**RECORDS FOR THE EXERCISE**:
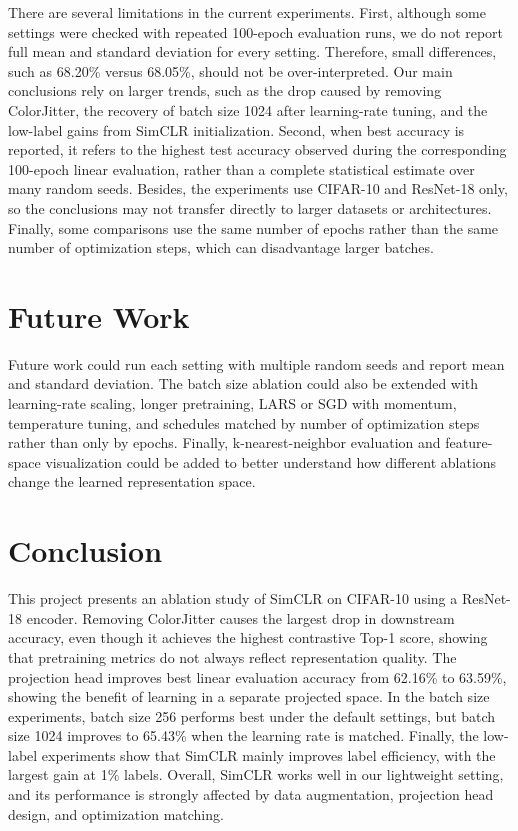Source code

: \documentclass[10pt]{article}
\begin{document}
There are several limitations in the current experiments. First, although some settings were checked with repeated 100-epoch evaluation runs, we do not report full mean and standard deviation for every setting. Therefore, small differences, such as 68.20\% versus 68.05\%, should not be over-interpreted. Our main conclusions rely on larger trends, such as the drop caused by removing ColorJitter, the recovery of batch size 1024 after learning-rate tuning, and the low-label gains from SimCLR initialization. Second, when best accuracy is reported, it refers to the highest test accuracy observed during the corresponding 100-epoch linear evaluation, rather than a complete statistical estimate over many random seeds. Besides, the experiments use CIFAR-10 and ResNet-18 only, so the conclusions may not transfer directly to larger datasets or architectures. Finally, some comparisons use the same number of epochs rather than the same number of optimization steps, which can disadvantage larger batches.

\section{Future Work}

Future work could run each setting with multiple random seeds and report mean and standard deviation. The batch size ablation could also be extended with learning-rate scaling, longer pretraining, LARS or SGD with momentum, temperature tuning, and schedules matched by number of optimization steps rather than only by epochs. Finally, k-nearest-neighbor evaluation and feature-space visualization could be added to better understand how different ablations change the learned representation space.

\section{Conclusion}

This project presents an ablation study of SimCLR on CIFAR-10 using a ResNet-18 encoder. Removing ColorJitter causes the largest drop in downstream accuracy, even though it achieves the highest contrastive Top-1 score, showing that pretraining metrics do not always reflect representation quality. The projection head improves best linear evaluation accuracy from 62.16\% to 63.59\%, showing the benefit of learning in a separate projected space. In the batch size experiments, batch size 256 performs best under the default settings, but batch size 1024 improves to 65.43\% when the learning rate is matched. Finally, the low-label experiments show that SimCLR mainly improves label efficiency, with the largest gain at 1\% labels. Overall, SimCLR works well in our lightweight setting, and its performance is strongly affected by data augmentation, projection head design, and optimization matching.
\end{document}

**ACTIVITY**: Pull out all lines in the data above that include "representation".

**TASK RESPONSE**:
Future work could run each setting with multiple random seeds and report mean and standard deviation. The batch size ablation could also be extended with learning-rate scaling, longer pretraining, LARS or SGD with momentum, temperature tuning, and schedules matched by number of optimization steps rather than only by epochs. Finally, k-nearest-neighbor evaluation and feature-space visualization could be added to better understand how different ablations change the learned representation space.
This project presents an ablation study of SimCLR on CIFAR-10 using a ResNet-18 encoder. Removing ColorJitter causes the largest drop in downstream accuracy, even though it achieves the highest contrastive Top-1 score, showing that pretraining metrics do not always reflect representation quality. The projection head improves best linear evaluation accuracy from 62.16\% to 63.59\%, showing the benefit of learning in a separate projected space. In the batch size experiments, batch size 256 performs best under the default settings, but batch size 1024 improves to 65.43\% when the learning rate is matched. Finally, the low-label experiments show that SimCLR mainly improves label efficiency, with the largest gain at 1\% labels. Overall, SimCLR works well in our lightweight setting, and its performance is strongly affected by data augmentation, projection head design, and optimization matching.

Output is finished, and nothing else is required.